**Task prompt:** Which lines of the entries below hold the word "previous"? Report each of them.

**Supplied records:**

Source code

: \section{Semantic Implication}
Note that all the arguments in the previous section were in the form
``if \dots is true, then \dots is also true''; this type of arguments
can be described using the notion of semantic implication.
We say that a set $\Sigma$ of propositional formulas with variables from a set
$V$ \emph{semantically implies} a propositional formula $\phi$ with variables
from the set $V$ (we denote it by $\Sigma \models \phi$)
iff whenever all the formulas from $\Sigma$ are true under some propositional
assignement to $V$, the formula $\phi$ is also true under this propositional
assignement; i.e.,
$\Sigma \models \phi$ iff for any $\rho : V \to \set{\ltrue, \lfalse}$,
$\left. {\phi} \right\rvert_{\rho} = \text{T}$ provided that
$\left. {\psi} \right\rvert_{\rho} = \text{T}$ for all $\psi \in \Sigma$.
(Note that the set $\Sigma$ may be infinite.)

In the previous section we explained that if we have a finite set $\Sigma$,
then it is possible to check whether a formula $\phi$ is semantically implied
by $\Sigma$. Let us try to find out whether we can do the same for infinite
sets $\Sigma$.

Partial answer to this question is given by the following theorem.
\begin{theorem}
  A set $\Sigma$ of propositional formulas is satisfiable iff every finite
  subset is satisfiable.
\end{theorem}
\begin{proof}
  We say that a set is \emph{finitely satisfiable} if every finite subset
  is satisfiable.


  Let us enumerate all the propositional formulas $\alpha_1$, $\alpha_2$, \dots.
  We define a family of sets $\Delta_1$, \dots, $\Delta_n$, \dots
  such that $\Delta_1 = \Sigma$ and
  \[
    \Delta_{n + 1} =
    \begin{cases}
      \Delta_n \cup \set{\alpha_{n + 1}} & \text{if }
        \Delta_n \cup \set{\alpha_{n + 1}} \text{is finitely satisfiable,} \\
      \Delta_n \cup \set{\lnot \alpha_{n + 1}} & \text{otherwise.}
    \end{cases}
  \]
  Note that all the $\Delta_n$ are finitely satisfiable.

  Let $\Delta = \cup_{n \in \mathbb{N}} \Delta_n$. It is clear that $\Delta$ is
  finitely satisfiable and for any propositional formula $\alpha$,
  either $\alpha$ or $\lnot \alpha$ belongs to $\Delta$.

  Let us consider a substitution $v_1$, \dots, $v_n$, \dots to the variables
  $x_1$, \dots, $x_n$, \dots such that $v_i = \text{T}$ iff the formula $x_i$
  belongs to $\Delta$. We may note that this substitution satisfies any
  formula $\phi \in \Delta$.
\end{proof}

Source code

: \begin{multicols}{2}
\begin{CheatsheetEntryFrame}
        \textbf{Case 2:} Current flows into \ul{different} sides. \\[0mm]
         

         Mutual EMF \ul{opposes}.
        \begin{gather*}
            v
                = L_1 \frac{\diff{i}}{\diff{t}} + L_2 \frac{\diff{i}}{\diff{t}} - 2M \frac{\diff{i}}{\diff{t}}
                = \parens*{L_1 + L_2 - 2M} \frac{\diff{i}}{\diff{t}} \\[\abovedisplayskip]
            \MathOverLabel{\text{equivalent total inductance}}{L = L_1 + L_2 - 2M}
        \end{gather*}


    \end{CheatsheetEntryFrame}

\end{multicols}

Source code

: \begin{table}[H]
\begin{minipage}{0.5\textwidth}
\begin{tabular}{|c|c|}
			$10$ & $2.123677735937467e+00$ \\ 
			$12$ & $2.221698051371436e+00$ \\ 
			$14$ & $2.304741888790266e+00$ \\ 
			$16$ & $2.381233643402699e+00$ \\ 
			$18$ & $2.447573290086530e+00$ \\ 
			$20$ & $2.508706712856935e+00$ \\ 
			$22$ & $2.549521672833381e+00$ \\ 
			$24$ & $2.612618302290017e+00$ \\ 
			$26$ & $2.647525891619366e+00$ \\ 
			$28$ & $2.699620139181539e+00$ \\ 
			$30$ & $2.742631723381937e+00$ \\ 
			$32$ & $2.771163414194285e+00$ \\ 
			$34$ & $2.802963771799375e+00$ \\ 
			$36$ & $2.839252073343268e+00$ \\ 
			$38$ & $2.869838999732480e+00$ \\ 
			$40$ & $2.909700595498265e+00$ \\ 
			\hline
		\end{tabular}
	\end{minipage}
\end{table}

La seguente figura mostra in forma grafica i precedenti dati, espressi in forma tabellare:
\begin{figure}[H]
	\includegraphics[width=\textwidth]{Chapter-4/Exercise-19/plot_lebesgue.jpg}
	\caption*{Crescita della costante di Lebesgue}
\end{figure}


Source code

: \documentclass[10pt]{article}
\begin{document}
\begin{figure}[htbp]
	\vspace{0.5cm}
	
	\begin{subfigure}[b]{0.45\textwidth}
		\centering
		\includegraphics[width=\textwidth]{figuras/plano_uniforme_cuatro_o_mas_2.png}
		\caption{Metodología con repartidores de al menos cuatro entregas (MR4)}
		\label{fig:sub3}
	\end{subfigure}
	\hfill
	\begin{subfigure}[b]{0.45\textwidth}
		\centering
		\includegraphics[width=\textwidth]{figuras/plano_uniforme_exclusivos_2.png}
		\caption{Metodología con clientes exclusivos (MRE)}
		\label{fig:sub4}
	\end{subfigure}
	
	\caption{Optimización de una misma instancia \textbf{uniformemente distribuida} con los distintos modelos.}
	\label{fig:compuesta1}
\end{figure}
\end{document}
* * *
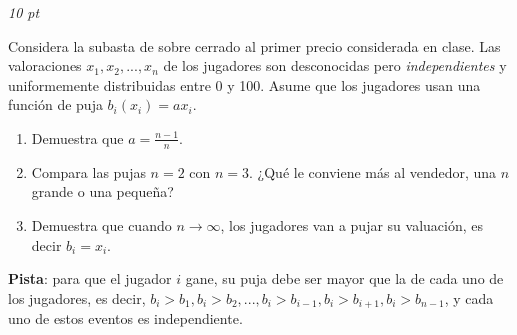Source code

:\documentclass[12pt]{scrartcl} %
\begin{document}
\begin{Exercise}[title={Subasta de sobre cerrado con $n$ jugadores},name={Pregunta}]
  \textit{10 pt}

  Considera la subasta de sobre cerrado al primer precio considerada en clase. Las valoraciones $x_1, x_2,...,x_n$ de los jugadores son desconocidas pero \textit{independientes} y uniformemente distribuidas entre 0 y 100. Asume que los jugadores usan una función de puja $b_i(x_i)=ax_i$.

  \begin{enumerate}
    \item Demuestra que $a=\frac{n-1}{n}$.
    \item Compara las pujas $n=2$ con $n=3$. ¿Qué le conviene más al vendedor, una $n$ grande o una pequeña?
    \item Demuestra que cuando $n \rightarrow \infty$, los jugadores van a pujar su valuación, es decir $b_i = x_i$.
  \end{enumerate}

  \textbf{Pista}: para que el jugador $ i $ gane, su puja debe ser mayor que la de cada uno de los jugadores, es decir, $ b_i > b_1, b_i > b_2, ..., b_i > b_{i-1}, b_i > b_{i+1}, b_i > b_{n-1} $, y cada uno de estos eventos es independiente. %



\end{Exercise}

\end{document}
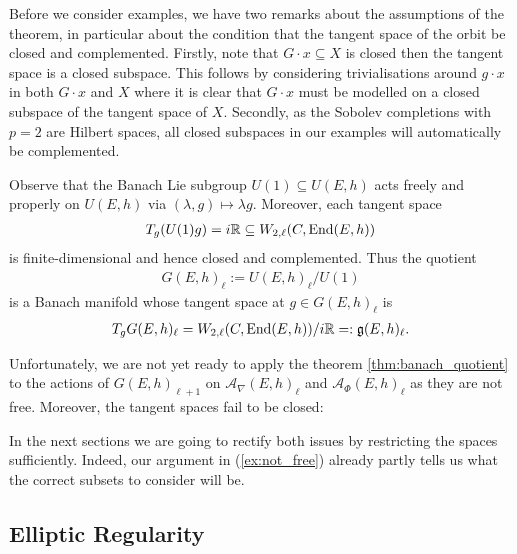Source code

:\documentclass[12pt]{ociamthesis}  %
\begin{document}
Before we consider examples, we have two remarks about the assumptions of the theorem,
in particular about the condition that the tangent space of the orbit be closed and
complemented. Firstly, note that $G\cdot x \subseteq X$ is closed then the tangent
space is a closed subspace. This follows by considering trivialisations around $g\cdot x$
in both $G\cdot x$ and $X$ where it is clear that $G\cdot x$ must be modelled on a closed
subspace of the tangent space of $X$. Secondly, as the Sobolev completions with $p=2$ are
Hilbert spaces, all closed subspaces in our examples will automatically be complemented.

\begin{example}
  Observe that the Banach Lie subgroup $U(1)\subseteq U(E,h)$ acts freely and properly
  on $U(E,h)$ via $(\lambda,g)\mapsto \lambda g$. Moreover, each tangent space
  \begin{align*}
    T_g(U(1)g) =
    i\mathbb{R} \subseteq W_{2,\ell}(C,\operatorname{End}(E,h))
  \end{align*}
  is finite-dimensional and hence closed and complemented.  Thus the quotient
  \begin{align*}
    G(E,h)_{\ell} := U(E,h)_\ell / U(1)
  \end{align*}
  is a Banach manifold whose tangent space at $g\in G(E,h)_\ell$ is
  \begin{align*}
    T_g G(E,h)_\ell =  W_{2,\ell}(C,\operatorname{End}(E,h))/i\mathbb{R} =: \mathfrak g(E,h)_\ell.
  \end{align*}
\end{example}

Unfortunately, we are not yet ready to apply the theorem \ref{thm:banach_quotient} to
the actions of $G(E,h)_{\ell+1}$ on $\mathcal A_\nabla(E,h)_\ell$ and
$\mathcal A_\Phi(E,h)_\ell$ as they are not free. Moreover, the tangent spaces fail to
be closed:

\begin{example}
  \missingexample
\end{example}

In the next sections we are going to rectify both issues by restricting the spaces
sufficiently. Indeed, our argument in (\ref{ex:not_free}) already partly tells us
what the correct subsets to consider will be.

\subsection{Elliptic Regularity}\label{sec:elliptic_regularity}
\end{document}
* * *
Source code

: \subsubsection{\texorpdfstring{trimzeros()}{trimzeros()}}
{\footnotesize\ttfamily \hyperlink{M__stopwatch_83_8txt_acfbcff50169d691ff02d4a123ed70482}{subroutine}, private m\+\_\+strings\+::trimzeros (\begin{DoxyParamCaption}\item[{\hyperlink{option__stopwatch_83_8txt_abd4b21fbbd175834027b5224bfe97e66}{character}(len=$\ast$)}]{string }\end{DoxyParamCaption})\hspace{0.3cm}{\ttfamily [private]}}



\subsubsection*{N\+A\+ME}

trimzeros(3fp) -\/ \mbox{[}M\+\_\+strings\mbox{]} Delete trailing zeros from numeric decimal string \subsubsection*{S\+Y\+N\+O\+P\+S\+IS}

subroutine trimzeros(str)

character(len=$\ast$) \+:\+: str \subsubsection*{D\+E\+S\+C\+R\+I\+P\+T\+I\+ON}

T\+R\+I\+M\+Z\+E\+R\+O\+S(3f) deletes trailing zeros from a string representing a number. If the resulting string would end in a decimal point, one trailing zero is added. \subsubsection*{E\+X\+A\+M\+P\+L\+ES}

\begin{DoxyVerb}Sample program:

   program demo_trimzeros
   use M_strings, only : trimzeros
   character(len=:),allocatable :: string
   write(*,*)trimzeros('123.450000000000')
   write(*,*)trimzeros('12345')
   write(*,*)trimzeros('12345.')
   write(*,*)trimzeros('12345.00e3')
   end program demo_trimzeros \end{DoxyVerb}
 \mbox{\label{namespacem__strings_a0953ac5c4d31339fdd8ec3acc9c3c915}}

**Solution to this exercise:**
Note that all the arguments in the previous section were in the form
In the previous section we explained that if we have a finite set $\Sigma$,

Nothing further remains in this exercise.